Aha! It lifts its conveniently placed forelegs to the top strand and shoves against the fence. Its head is free now- but its front legs are helplessly entangled. It brings its hind legs up to help push off, but to very little avail, and now all four legs are firmly attached to the barbed wire. It makes a final desperate struggle for freedom, resulting in one upside-down sheep, burping hysterically as it waves its now-free legs in the air, and six or seven (or more, it depends on how far downsizing has spread in this particular flock, but six sounds like a nice round number) intensely curious sheep belching to each other about what could possibly be so interesting on the other side of the fence.
Another important note on sheep- if they remain in any position other than standing for more than about half an hour, their lungs begin to fill with fluid and they die.
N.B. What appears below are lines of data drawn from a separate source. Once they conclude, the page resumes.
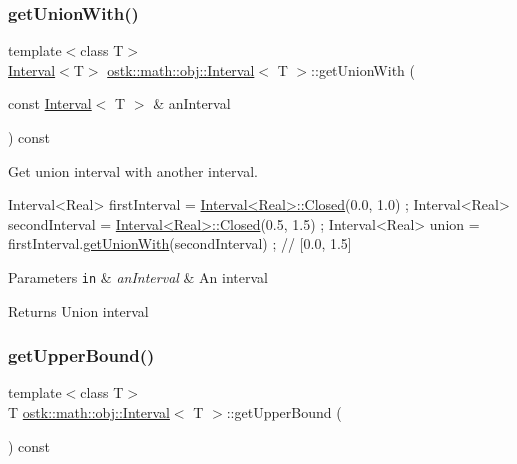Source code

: \subsubsection{\texorpdfstring{get\+Union\+With()}{getUnionWith()}}
{\footnotesize\ttfamily template$<$class T$>$ \\
\hyperlink{classostk_1_1math_1_1obj_1_1_interval}{Interval}$<$T$>$ \hyperlink{classostk_1_1math_1_1obj_1_1_interval}{ostk\+::math\+::obj\+::\+Interval}$<$ T $>$\+::get\+Union\+With (\begin{DoxyParamCaption}\item[{const \hyperlink{classostk_1_1math_1_1obj_1_1_interval}{Interval}$<$ T $>$ \&}]{an\+Interval }\end{DoxyParamCaption}) const}



Get union interval with another interval. 


\begin{DoxyCode}
Interval<Real> firstInterval = \hyperlink{classostk_1_1math_1_1obj_1_1_interval_a48e9f436e8994c49026a1ecd503bc190}{Interval<Real>::Closed}(0.0, 1.0) ;
Interval<Real> secondInterval = \hyperlink{classostk_1_1math_1_1obj_1_1_interval_a48e9f436e8994c49026a1ecd503bc190}{Interval<Real>::Closed}(0.5, 1.5) ;
Interval<Real> \textcolor{keyword}{union }= firstInterval.\hyperlink{classostk_1_1math_1_1obj_1_1_interval_a3ce772da90be0c38f8357e1f24850cb5}{getUnionWith}(secondInterval) ; \textcolor{comment}{// [0.0, 1.5]}
\end{DoxyCode}



\begin{DoxyParams}[1]{Parameters}
\mbox{\tt in}  & {\em an\+Interval} & An interval \\
\hline
\end{DoxyParams}
\begin{DoxyReturn}{Returns}
Union interval 
\end{DoxyReturn}
\mbox{\label{classostk_1_1math_1_1obj_1_1_interval_a0cb57adfc1eea38a490c0c822f49602f}} 
\subsubsection{\texorpdfstring{get\+Upper\+Bound()}{getUpperBound()}}
{\footnotesize\ttfamily template$<$class T$>$ \\
T \hyperlink{classostk_1_1math_1_1obj_1_1_interval}{ostk\+::math\+::obj\+::\+Interval}$<$ T $>$\+::get\+Upper\+Bound (\begin{DoxyParamCaption}{ }\end{DoxyParamCaption}) const}



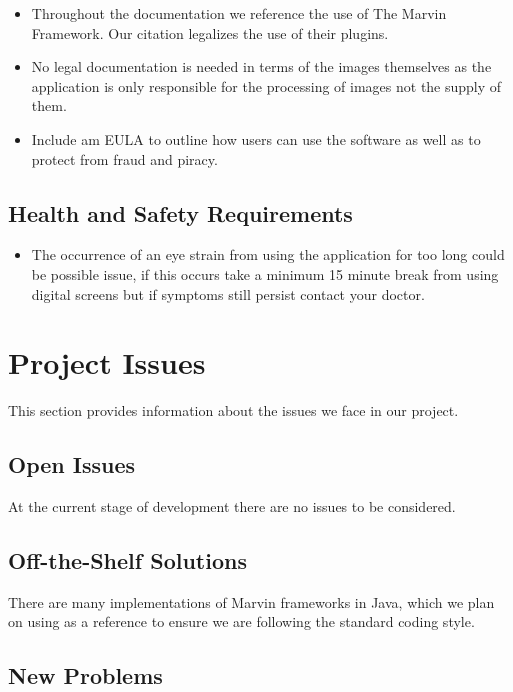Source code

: \documentclass[12pt, titlepage]{article}
\begin{document}
\begin{itemize}
\item Throughout the documentation we reference the use of The Marvin Framework. Our citation legalizes the use of their plugins.
\item No legal documentation is needed in terms of the images themselves as the application is only responsible for the processing of images not the supply of them.
\item Include am EULA to outline how users can use the software as well as to protect from fraud and piracy.
\end{itemize}

\subsection{Health and Safety Requirements}
\begin{itemize}
	\item  The occurrence of an eye strain from using the application for too long could be possible issue, if this occurs take a minimum 15 minute break from using digital screens but if symptoms still persist contact your doctor.
\end{itemize}


\newpage

\section{Project Issues}

This section provides information about the issues we face in our project.

\subsection{Open Issues}
At the current stage of development there are no issues to be considered.

\subsection{Off-the-Shelf Solutions}

There are many implementations of Marvin frameworks in Java, which we plan on using as a reference to ensure we are following the standard coding style.

\subsection{New Problems}
\end{document}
This is presumably due to the Sheep and Goat Union (SAGU)'s institution of the Sheep Employment Act (1992), which, among other things, states that any sheep not complying with Section 15B subsection D (standing requirements) would summarily face termination.
And so the oddest crop of fiber-producing plants grown anywhere in the highlands of Scotland (at least until one reaches the next sheep farm) can be seen- huge, greyish yellow balls of wool on silvery horizontal stalks, being frantically harvested by a short, red-faced man in a brown tweed jacket and olive-green wellington boots, while an even shorter, even more rubicund woman shrieks at him with her hands on her hips.
Like any girl who's ever worked on a Scottish farm, I detest sheep.